At block 2204, process 2200 can receive effect designations for the XR profile created at block 2202. Effect designations can define how to modify an image (e.g., change a user expression, model the user and adjust model features, change a background, etc.), add an overlay (e.g., add clothing, makeup, accessories, an animation, a networking card showing user details, etc.), add an expression construct (e.g., add a thought bubble, status indicator, quote or text), etc. Effects can be attached to anchor point(s) on a user such as to identified points on the user's head, face, or body; or can be positioned relative to the user such as six inches above the user's head. In some cases, effects can be created by the user (e.g., specifying through code or an effect builder what the effect should do and how it is attached to the user). In other cases, effects can be selected from a pre-defined library of effects. In some cases, instead of defining a new XR profile, the user can receive and accept an XR profile created by another user (e.g., through a version of process 2200. This can provide a “photo booth” environment where a set of users have the same trigger/effects applied for shared group viewing.
At block 2206, process 2200 can receive triggers for the XR profile created at block 2202. Triggers can include identifiable events or conditions that can be evaluated with a logical operator. For example, a trigger can be based on who is viewing the XR profile owner, whether a current time is within a specified timeframe, whether an image of the XR profile owner was captured within a given geo-fenced location, whether the user viewing the XR profile owner is within a given geo-fenced location, whether the user viewing the XR profile owner has a particular characteristic (e.g., age, specified interest, home location, occupation, relationship with the XR profile owner, etc.—which can be tracked in a social graph), whether certain environment characteristics are occurring (e.g., nearby object types or places, weather, lighting conditions, traffic, etc.), or any other condition that can be determined by an XR device. In particular, some triggers can be privacy triggers defining users or user types that a viewing user must have for the trigger to be satisfied. For example, the trigger can specify a whitelist of individual users allowed to trigger the XR profile, a blacklist of individual users that cannot trigger the XR profile, or specific relationships to the XR profile owner that a user must have on a social graph (e.g., friends, friends-of-friends, followers, family, or other shared connections). In some cases, a trigger can be for a specified duration (e.g., one hour, one day etc.) or can include another ending trigger, which will cause the XR profile to turn off (stop showing the included effect(s)).
In some cases, a trigger can be an expression, of multiple other triggers, that is satisfied when the entire expression evaluates to true. Thus, a trigger can specify various logical operators, (e.g., AND, OR, XOR, NOT, EQUALS, GTREATER_THAN, LESS_THAN, etc.) between other triggers. For example, the expression could be “(friend_user_within_2_meters AND friend_user_age LESS_THAN 13) OR (number_of_surrounding_users GREATER_THAN 20).” This expression will evaluate to true when either A) a user identified as a friend of the XR profile owner is within two meters of the XR profile owner and that user is less than 13 year old or B) there are at least 20 people in an area defined around the XR profile owner.

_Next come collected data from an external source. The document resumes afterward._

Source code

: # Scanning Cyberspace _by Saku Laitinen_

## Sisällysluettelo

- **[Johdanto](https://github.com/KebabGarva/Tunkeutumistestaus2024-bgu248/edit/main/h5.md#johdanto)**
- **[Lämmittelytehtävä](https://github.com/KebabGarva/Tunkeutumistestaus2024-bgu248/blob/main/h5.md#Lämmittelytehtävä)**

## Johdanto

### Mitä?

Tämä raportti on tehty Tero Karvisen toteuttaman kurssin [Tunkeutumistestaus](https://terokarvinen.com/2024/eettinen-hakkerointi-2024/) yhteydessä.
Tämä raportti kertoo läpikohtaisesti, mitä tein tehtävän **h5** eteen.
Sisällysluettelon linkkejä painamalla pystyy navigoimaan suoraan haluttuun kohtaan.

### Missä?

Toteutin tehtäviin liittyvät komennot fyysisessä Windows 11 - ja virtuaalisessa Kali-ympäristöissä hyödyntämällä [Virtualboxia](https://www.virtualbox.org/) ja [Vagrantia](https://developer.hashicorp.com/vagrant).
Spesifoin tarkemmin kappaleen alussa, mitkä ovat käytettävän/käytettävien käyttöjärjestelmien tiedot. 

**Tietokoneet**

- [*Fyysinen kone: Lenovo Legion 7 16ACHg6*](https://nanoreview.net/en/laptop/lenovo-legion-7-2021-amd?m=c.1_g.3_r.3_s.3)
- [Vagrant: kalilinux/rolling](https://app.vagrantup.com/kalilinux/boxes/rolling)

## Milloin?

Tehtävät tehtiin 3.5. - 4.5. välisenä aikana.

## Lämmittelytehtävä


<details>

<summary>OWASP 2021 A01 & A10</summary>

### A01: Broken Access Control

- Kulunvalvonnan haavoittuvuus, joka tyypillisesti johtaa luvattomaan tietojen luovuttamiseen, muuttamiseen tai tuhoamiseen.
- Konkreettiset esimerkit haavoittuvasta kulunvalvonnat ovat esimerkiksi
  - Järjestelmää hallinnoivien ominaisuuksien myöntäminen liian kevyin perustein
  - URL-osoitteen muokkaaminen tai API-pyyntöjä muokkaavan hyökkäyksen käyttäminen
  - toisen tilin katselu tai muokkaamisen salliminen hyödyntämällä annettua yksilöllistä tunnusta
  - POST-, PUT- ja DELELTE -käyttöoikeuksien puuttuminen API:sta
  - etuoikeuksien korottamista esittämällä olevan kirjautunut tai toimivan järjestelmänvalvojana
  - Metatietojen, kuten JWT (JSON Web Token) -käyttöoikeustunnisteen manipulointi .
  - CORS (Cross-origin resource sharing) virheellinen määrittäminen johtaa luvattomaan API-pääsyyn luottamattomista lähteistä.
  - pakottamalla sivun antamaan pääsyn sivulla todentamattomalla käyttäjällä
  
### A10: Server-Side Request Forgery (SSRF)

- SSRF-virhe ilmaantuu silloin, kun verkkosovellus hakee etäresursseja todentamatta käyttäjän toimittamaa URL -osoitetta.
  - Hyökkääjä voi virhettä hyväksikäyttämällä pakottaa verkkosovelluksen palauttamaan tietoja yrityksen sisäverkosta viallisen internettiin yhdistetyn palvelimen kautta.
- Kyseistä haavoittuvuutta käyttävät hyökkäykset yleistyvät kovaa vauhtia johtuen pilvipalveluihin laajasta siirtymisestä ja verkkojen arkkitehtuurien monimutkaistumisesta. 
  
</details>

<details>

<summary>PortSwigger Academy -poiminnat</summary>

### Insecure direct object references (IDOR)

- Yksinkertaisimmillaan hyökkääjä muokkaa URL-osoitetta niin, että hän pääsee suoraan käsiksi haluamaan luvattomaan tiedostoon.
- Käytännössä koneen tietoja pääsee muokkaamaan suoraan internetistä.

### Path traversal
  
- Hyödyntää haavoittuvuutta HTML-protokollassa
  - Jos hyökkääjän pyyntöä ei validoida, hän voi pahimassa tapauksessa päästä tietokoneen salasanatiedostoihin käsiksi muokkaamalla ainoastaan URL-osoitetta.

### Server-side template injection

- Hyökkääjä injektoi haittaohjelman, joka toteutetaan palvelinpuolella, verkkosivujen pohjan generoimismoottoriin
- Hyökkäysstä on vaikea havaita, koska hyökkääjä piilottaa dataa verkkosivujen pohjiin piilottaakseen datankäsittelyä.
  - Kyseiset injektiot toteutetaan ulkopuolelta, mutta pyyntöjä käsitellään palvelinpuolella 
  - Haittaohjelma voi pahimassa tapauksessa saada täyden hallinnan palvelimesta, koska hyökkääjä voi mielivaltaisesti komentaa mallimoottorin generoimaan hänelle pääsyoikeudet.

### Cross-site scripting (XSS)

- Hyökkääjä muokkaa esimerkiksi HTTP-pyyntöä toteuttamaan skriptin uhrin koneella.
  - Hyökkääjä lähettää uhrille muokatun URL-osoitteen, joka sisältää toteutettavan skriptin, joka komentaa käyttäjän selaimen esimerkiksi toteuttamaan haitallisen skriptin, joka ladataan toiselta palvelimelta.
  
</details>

Once the effect(s) and trigger(s) for the XR profile are defined, it can be associated with a user's account such that when a system recognizes the user, the XR profile can be checked (using process 2300 below) to determine whether to enable the effect(s) based on the trigger(s). Process 2200 can then end.
At block 2302, process 2300 can receive one or more images and identify a user with one or more XR profiles. Process 2300 can receive the one or more images from a camera on any type of XR device (VR, AR, or MR); from an image posted to a platform (e.g., as social media post, a video or streaming platform, a news or other media platform, etc.); from another standalone application (e.g., an application for photos, contacts, video); etc. A facial or other user recognition system can then be employed, on the system executing process 2300 or through a call to a third-party system, to recognize users shown in the one or more images. When a user is recognized, process 2300 can determine whether that user has one or more associated XR profiles, e.g., from performing process 2200. When such a user with an XR profile is identified, process 2300 can continue to block 2304.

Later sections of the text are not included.